Moree is a town of about 10,000 people located in North West NSW. The biggest disadvantage we face is distance and isolation. Moree is probably most famous for its artesian hot spring baths, which we call our ‘healing’ waters. The community itself is also healing, from the racism and segregation prominent in the town for decades. At Moree Christian School we have just under 100 students from K-10 in the school and pride ourselves on our culture of community. We are a school that aims to provide a nurturing, Christ-centred education whilst also ensuring children experience academic excellence.

I participated in the Regional Teacher Mentorship in 2016. The RTM is, in my mind, the perfect professional development with an excellent balance of theoretical and practical pedagogy, and providing memorable experiences and connections with fellow teachers and arts educators.

One of the most valuable things the RTM gave me was the ability to engage with a network of educators. As the only English teacher and the only Drama teacher at our school and am on my own when it comes to programming for English and Drama. Being part of the Bell Shakespeare community has provided an opportunity for greater curriculum support and has allowed me to improve my practice as an English/Drama teacher with an array of exciting, engaging and non-threatening teaching strategies to assist in unlocking my students’ understanding and appreciation of Shakespeare, as well as strategies that can be applied to many different teaching areas. Just as Bell Shakespeare is passionate about making Shakespeare accessible to all students across Australia, I am now able to pass on these strategies to teachers around my region.

Together, Bell Shakespeare and the teacher community can change the way Shakespeare is taught and instil in our students a love of learning. What a gift that is.
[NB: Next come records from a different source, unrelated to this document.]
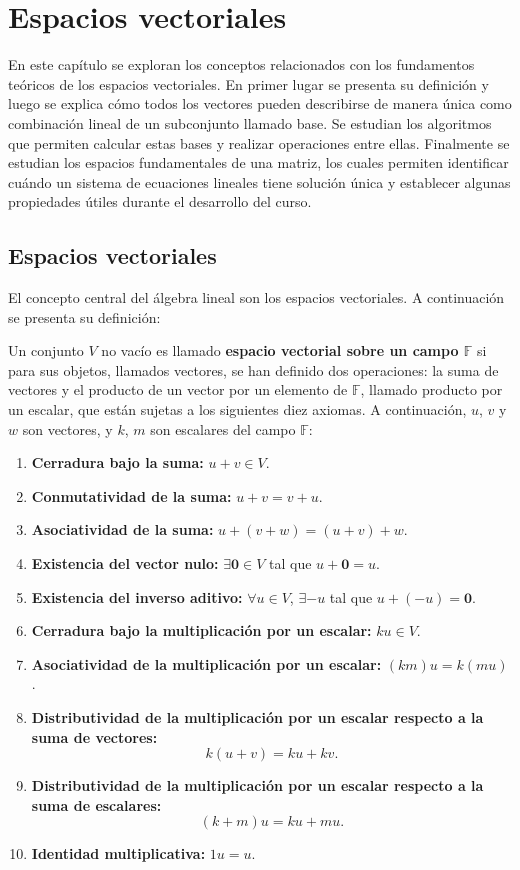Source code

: \chapter{Espacios vectoriales}
En este capítulo se exploran los conceptos relacionados con los fundamentos teóricos de los espacios vectoriales. En primer lugar se presenta su definición y luego se explica cómo todos los vectores pueden describirse de manera única como combinación lineal de un subconjunto llamado base. Se estudian los algoritmos que permiten calcular estas bases y realizar operaciones entre ellas. Finalmente se estudian los espacios fundamentales de una matriz, los cuales permiten identificar cuándo un sistema de ecuaciones lineales tiene solución única y establecer algunas propiedades útiles durante el desarrollo del curso.

\section{Espacios vectoriales}
El concepto central del álgebra lineal son los espacios vectoriales. A continuación se presenta su definición: 

\begin{definition} \label{defespvectorial}
Un conjunto $V$ no vacío es llamado \textbf{espacio vectorial sobre un campo $\mathbb{F}$} si para sus objetos, llamados vectores, se han definido dos operaciones: la suma de vectores y el producto de un vector por un elemento de $\mathbb{F}$, llamado producto por un escalar, que están sujetas a los siguientes diez axiomas. A continuación, $u$, $v$ y $w$ son vectores, y $k$, $m$ son escalares del campo $\mathbb{F}$:

\begin{enumerate}[$1.$] 
\item \textbf{Cerradura bajo la suma:} $u + v \in V$.  
\item \textbf{Conmutatividad de la suma:} $u + v = v + u$. 
\item \textbf{Asociatividad de la suma:} $u + (v + w) = (u + v) + w$. 
\item \textbf{Existencia del vector nulo:} $\exists \mathbf{0} \in V$ tal que $u + \mathbf{0} = u$. 
\item \textbf{Existencia del inverso aditivo:} $\forall u \in V$, $\exists -u$ tal que $u + (-u) = \mathbf{0}$. 
\item \textbf{Cerradura bajo la multiplicación por un escalar:} $k u \in V$. 
\item \textbf{Asociatividad de la multiplicación por un escalar:} $(km)u = k(m u)$. 
\item \textbf{Distributividad de la multiplicación por un escalar respecto a la suma de vectores:} 
$$k(u+v) = k u + k v.$$
\item \textbf{Distributividad de la multiplicación por un escalar respecto a la suma de escalares:} 
$$(k+m)u = k u + m u.$$
\item \textbf{Identidad multiplicativa:} $1u = u$.
\end{enumerate}
\end{definition}

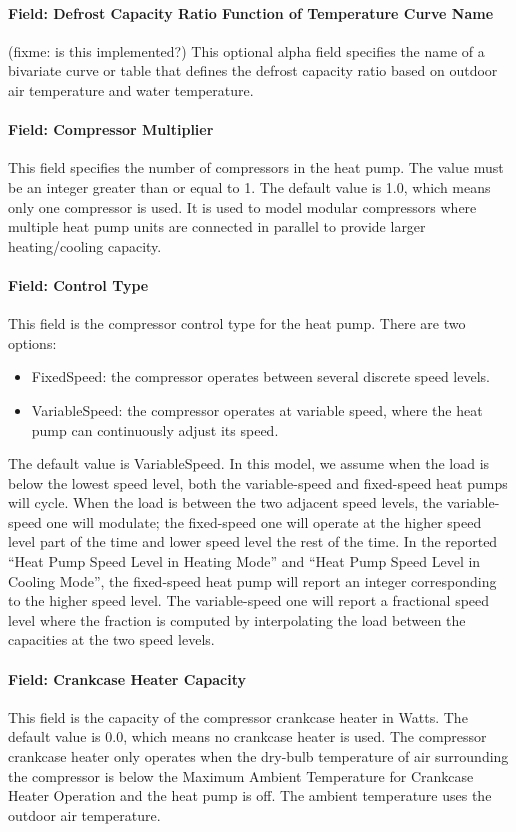 \paragraph{Field: Defrost Capacity Ratio Function of Temperature Curve Name}
(fixme: is this implemented?) This optional alpha field specifies the name of a
bivariate curve or table that defines the defrost capacity ratio based on
outdoor air temperature and water temperature.
\paragraph{Field: Compressor Multiplier} This field specifies the number of
compressors in the heat pump. The value must be an integer greater than or equal
to 1. The default value is 1.0, which means only one compressor is used. It is
used to model modular compressors where multiple heat pump units are connected
in parallel to provide larger heating/cooling capacity.
\paragraph{Field: Control Type} This field is the compressor control type for
the heat pump. There are two options:

\begin{itemize}
\item FixedSpeed: the compressor operates between several discrete speed levels.
\item VariableSpeed: the compressor operates at variable speed, where the heat
  pump can continuously adjust its speed.
\end{itemize}
The default value is VariableSpeed. In this model, we assume when the load is
below the lowest speed level, both the variable-speed and fixed-speed heat pumps
will cycle. When the load is between the two adjacent speed levels, the
variable-speed one will modulate; the fixed-speed one will operate at the higher
speed level part of the time and lower speed level the rest of the time. In the
reported ``Heat Pump Speed Level in Heating Mode'' and ``Heat Pump Speed Level
in Cooling Mode'', the fixed-speed heat pump will report an integer corresponding to
the higher speed level. The variable-speed one will report a fractional speed
level where the fraction is computed by interpolating the load between the capacities 
at the two speed levels.
\paragraph{Field: Crankcase Heater Capacity} This field is the capacity of the
compressor crankcase heater in Watts. The default value is 0.0, which means no
crankcase heater is used. The compressor crankcase heater only operates when the
dry-bulb temperature of air surrounding the compressor is below the Maximum
Ambient Temperature for Crankcase Heater Operation and the heat pump is off. The
ambient temperature uses the outdoor air temperature.
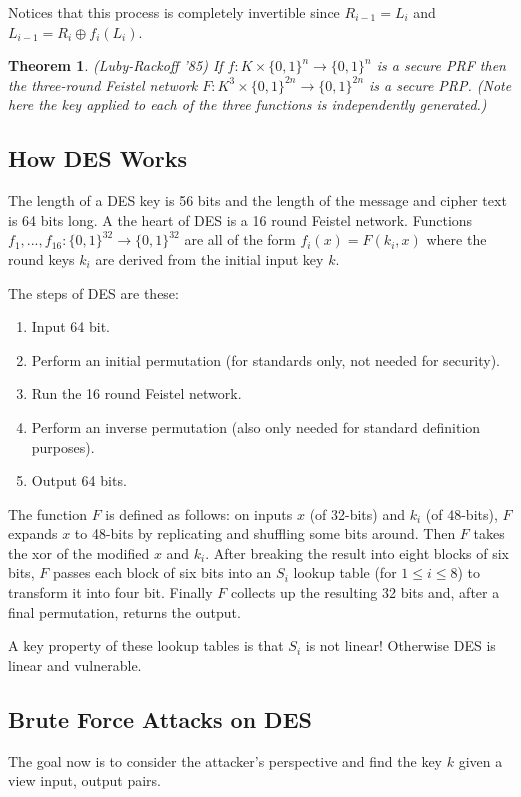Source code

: \documentclass[twoside]{article}
\newcounter{lecnum}
\newtheorem{theorem}{Theorem}[lecnum]
\begin{document}
Notices that this process is completely invertible since $R_{i-1} = L_{i}$ and $ L_{i-1} = R_{i} \oplus f_{i}(L_{i})$.

\begin{theorem}
(Luby-Rackoff '85) If $f: K \times \{0,1\}^n \rightarrow \{0,1\}^n$ is a secure PRF then the three-round Feistel network $F: K^3 \times \{0,1\}^{2n} \rightarrow \{0,1\}^{2n}$ is a secure PRP. (Note here the key applied to each of the three functions is independently generated.)
\end{theorem}

\subsection{How DES Works}
The length of a DES key is 56 bits and the length of the message and cipher text is 64 bits long. A the heart of DES is a 16 round Feistel network. Functions $f_1, ..., f_{16}: \{0,1\}^{32} \rightarrow \{0,1\}^{32}$ are all of the form $f_i(x) = F(k_i, x)$ where the round keys $k_i$ are derived from the initial input key $k$. 

The steps of DES are these:
\begin{enumerate}
\item Input 64 bit.
\item Perform an initial permutation (for standards only, not needed for security).
\item Run the 16 round Feistel network.
\item Perform an inverse permutation (also only needed for standard definition purposes).
\item Output 64 bits.
\end{enumerate}

The function $F$ is defined as follows: on inputs $x$ (of 32-bits) and $k_i$ (of 48-bits), $F$ expands $x$ to 48-bits by replicating and shuffling some bits around. Then $F$ takes the xor of the modified $x$ and $k_i$. After breaking the result into eight blocks of six bits, $F$ passes each block of six bits into an $S_i$ lookup table (for $1 \leq i \leq 8$) to transform it into four bit. Finally $F$ collects up the resulting 32 bits and, after a final permutation, returns the output.

A key property of these lookup tables is that $S_i$ is not linear! Otherwise DES is linear and vulnerable.

\subsection{Brute Force Attacks on DES}
The goal now is to consider the attacker's perspective and find the key $k$ given a view input, output pairs.
\end{document}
Teachers Mutual Bank have been my primary bank for nearly 20 years and knowing how supportive they are of arts education and the RTM specifically makes me appreciate them even more. Thank you Teachers Mutual Bank!

Seamus

I work in Bendigo (a regional city in the middle of Victoria) and I get to work with some amazing students at Kalianna Special School. As a special education school, I get the opportunity to really get to know my students and their needs. Bendigo is a large and wonderful community, but it comes with its challenges, especially in terms of youth unemployment. Helping our students gain confidence, agency and skills is the core of what we do.

I participated in the Regional Teacher Mentorship in 2020. It was inspiring. That’s the main word for it. I had passion for implementing Shakespeare projects, but I didn’t have the confidence to really go my own way with it. Post-RTM, I took to writing my own material for the students and taking Shakespeare’s work by the horns and putting my Seamus-shaped stamp on it.

The work we did during the RTM doesn’t just apply to Shakespeare. It can be used to approach texts and communicate ideas in this powerful and embodied way that I see enormous potential for in my kind of education setting, and any subject. The opportunity to create, to embody and to explore a concept is powerful, and can help break really complicated ideas and concepts down into very real experiences. The benefits are continuing... in the classroom I’ve learnt how to slow down with Shakespeare; and we’re hoping to perform some Shakespeare at our school concert this year!

It’s an amazing program, and Teachers Mutual Bank are amazing supporters of it – I hope the folk at TMB know that it’s affecting the lives of students across Australia.

Vivienne

I teach at Jingili Primary School in Darwin. The school prides itself on ‘Putting the Child First’, providing learning experiences that help the students develop life-long academic, social, and physical skills. A variety of cultural backgrounds are represented in the student population.

I am extremely grateful and proud to have participated in Bell Shakespeare’s Regional Teacher Mentorship in 2016. It has been a major highlight of my educational journey as a teacher, providing me with a rich resource that will continue. After the RTM I incorporated Drama into my literacy program, helping students unpack Shakespeare’s language and learn new words. It has been wonderful seeing students who were shy or reticent to participate respond to the ways of teaching I learned during the RTM. For example, in 2018 I taught A Midsummer Night’s Dream, and one of my students with low literacy took on the role of Oberon, memorising all his lines as well as the lines of the other characters around him. He came from a traditionally ‘oral’ culture and storytelling was second nature to him, and Drama provided a platform for him to perform.

During 2020 I was asked to run Drama at another Primary school for six months. Many of the students were from lower socio educational backgrounds and the vast majority hadn’t been exposed to Drama before and there were some challenges in behaviour and buy-in. However, after some weeks of persevering using the Bell Shakespeare model of oral storytelling and acting out short synopses such as the argument between Oberon and Titania I finally won over a core group who loved experimenting with acting out power in the model of A Midsummer Nights Dream.

The opportunity to participate and mix with actual Shakespearean actors and explore these wonderful timeless texts during the RTM was an invaluable and everlasting experience. I can see the indelible mark it has had on young students and I’m so encouraged by the depth of sharing and ideas when we sit and explore Shakespeare’s themes of family, arguments, love, friendship and more. Teachers Mutual Bank were a very positive influence during my time with Bell Shakespeare and I’m so grateful for the value they placed on us as teachers of children.